## WHAT IS REQUIRED
Don't include any picture when you restate the data word for word.

++++++

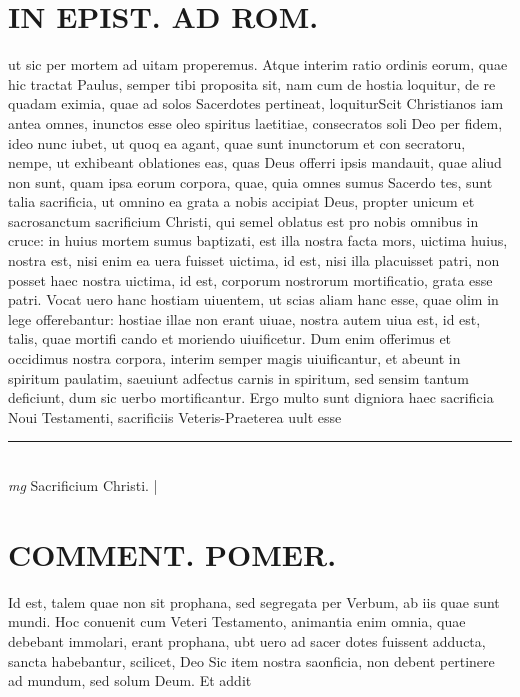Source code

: \documentclass{article}
\begin{document}
\begin{pages}
\section*{IN EPIST. AD ROM.  }
\marginpar{[ p.140 ]}\pstart ut sic per mortem ad uitam properemus. Atque interim ratio ordinis eorum, quae hic tractat Paulus, semper tibi proposita sit, nam cum de hostia loquitur, de re quadam eximia, quae ad solos Sacerdotes pertineat, loquiturScit Christianos iam antea omnes, inunctos esse oleo spiritus laetitiae, consecratos soli Deo per fidem, ideo nunc iubet, ut quoq ea agant, quae sunt inunctorum et con secratoru, nempe, ut exhibeant oblationes eas, quas Deus offerri ipsis mandauit, quae aliud non sunt, quam ipsa eorum corpora, quae, quia omnes sumus Sacerdo tes, sunt talia sacrificia, ut omnino ea grata a nobis accipiat Deus, propter unicum et sacrosanctum sacrificium Christi, qui semel oblatus est pro nobis omnibus in cruce: in huius mortem sumus baptizati, est illa nostra facta mors, uictima huius, nostra est, nisi enim ea uera fuisset uictima, id est, nisi illa placuisset patri, non posset haec nostra uictima, id est, corporum nostrorum mortificatio, grata esse patri. Vocat uero hanc hostiam uiuentem, ut scias aliam hanc esse, quae olim in lege offerebantur: hostiae illae non erant uiuae, nostra autem uiua est, id est, talis, quae mortifi cando et moriendo uiuificetur. Dum enim offerimus et occidimus nostra corpora, interim semper magis uiuificantur, et abeunt in spiritum paulatim, saeuiunt adfectus carnis in spiritum, sed sensim tantum deficiunt, dum sic uerbo mortificantur. Ergo multo sunt digniora haec sacrificia Noui Testamenti, sacrificiis Veteris-Praeterea uult esse  \pend
\vspace{0.5cm}\noindent
\vspace{0.2cm}\rule{1cm}{0.2pt}\\ 
\hspace{0.2cm}\textit{mg}
\footnotesize Sacrificium Christi.  
\normalsize| 
\section*{COMMENT. POMER.  }\pstart Id est, talem quae non sit prophana, sed segregata per Verbum, ab iis quae sunt mundi. Hoc conuenit cum Veteri Testamento, animantia enim omnia, quae debebant immolari, erant prophana, ubt uero ad sacer dotes fuissent adducta, sancta habebantur, scilicet, Deo Sic item nostra saonficia, non debent pertinere ad mundum, sed solum Deum. Et addit  \pend
{}
{}

\end{pages}
\end{document}
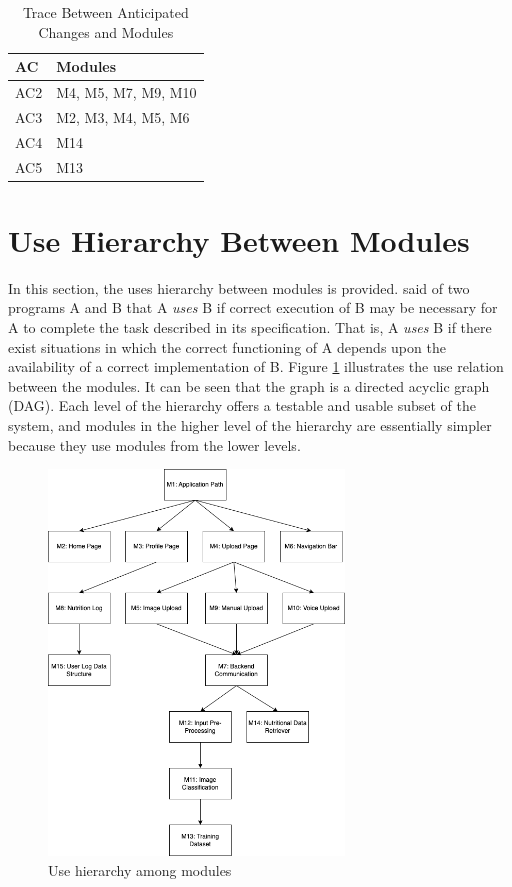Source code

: \documentclass[12pt, titlepage]{article}
\begin{document}
\begin{table}[H]
\centering
\begin{tabular}{p{} p{}}
\toprule
\textbf{AC} & \textbf{Modules}\\
\midrule
AC2 & M4, M5, M7, M9, M10\\
AC3 & M2, M3, M4, M5, M6\\
AC4 & M14\\
AC5 & M13\\
\bottomrule
\end{tabular}
\caption{Trace Between Anticipated Changes and Modules}
\label{TblACT}
\end{table}

\section{Use Hierarchy Between Modules} \label{SecUse}

In this section, the uses hierarchy between modules is
provided. \citet{Parnas1978} said of two programs A and B that A {\em uses} B if
correct execution of B may be necessary for A to complete the task described in
its specification. That is, A {\em uses} B if there exist situations in which
the correct functioning of A depends upon the availability of a correct
implementation of B.  Figure \ref{FigUH} illustrates the use relation between
the modules. It can be seen that the graph is a directed acyclic graph
(DAG). Each level of the hierarchy offers a testable and usable subset of the
system, and modules in the higher level of the hierarchy are essentially simpler
because they use modules from the lower levels.

\begin{figure}[H]
\centering
\includegraphics[width=0.7\textwidth]{use_hierarchy.png}
\caption{Use hierarchy among modules}
\label{FigUH}
\end{figure}
\end{document}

++++++

## EXERCISE OUTPUT
Source code

: \documentclass{article}
\begin{document}
\begin{pages}
\section*{IN EPIST. AD ROM.  }
\marginpar{[ p.140 ]}\pstart ut sic per mortem ad uitam properemus. Atque interim ratio ordinis eorum, quae hic tractat Paulus, semper tibi proposita sit, nam cum de hostia loquitur, de re quadam eximia, quae ad solos Sacerdotes pertineat, loquiturScit Christianos iam antea omnes, inunctos esse oleo spiritus laetitiae, consecratos soli Deo per fidem, ideo nunc iubet, ut quoq ea agant, quae sunt inunctorum et con secratoru, nempe, ut exhibeant oblationes eas, quas Deus offerri ipsis mandauit, quae aliud non sunt, quam ipsa eorum corpora, quae, quia omnes sumus Sacerdo tes, sunt talia sacrificia, ut omnino ea grata a nobis accipiat Deus, propter unicum et sacrosanctum sacrificium Christi, qui semel oblatus est pro nobis omnibus in cruce: in huius mortem sumus baptizati, est illa nostra facta mors, uictima huius, nostra est, nisi enim ea uera fuisset uictima, id est, nisi illa placuisset patri, non posset haec nostra uictima, id est, corporum nostrorum mortificatio, grata esse patri. Vocat uero hanc hostiam uiuentem, ut scias aliam hanc esse, quae olim in lege offerebantur: hostiae illae non erant uiuae, nostra autem uiua est, id est, talis, quae mortifi cando et moriendo uiuificetur. Dum enim offerimus et occidimus nostra corpora, interim semper magis uiuificantur, et abeunt in spiritum paulatim, saeuiunt adfectus carnis in spiritum, sed sensim tantum deficiunt, dum sic uerbo mortificantur. Ergo multo sunt digniora haec sacrificia Noui Testamenti, sacrificiis Veteris-Praeterea uult esse  \pend
\vspace{0.5cm}\noindent
\vspace{0.2cm}\rule{1cm}{0.2pt}\\ 
\hspace{0.2cm}\textit{mg}
\footnotesize Sacrificium Christi.  
\normalsize| 
\section*{COMMENT. POMER.  }\pstart Id est, talem quae non sit prophana, sed segregata per Verbum, ab iis quae sunt mundi. Hoc conuenit cum Veteri Testamento, animantia enim omnia, quae debebant immolari, erant prophana, ubt uero ad sacer dotes fuissent adducta, sancta habebantur, scilicet, Deo Sic item nostra saonficia, non debent pertinere ad mundum, sed solum Deum. Et addit  \pend
{}
{}

\end{pages}
\end{document}
Source code

: \documentclass[12pt, titlepage]{article}
\begin{document}
\begin{table}[H]
\centering
\begin{tabular}{p{} p{}}
\toprule
\textbf{AC} & \textbf{Modules}\\
\midrule
AC2 & M4, M5, M7, M9, M10\\
AC3 & M2, M3, M4, M5, M6\\
AC4 & M14\\
AC5 & M13\\
\bottomrule
\end{tabular}
\caption{Trace Between Anticipated Changes and Modules}
\label{TblACT}
\end{table}

\section{Use Hierarchy Between Modules} \label{SecUse}

In this section, the uses hierarchy between modules is
provided. \citet{Parnas1978} said of two programs A and B that A {\em uses} B if
correct execution of B may be necessary for A to complete the task described in
its specification. That is, A {\em uses} B if there exist situations in which
the correct functioning of A depends upon the availability of a correct
implementation of B.  Figure \ref{FigUH} illustrates the use relation between
the modules. It can be seen that the graph is a directed acyclic graph
(DAG). Each level of the hierarchy offers a testable and usable subset of the
system, and modules in the higher level of the hierarchy are essentially simpler
because they use modules from the lower levels.

\begin{figure}[H]
\centering
\includegraphics[width=0.7\textwidth]{use_hierarchy.png}
\caption{Use hierarchy among modules}
\label{FigUH}
\end{figure}
\end{document}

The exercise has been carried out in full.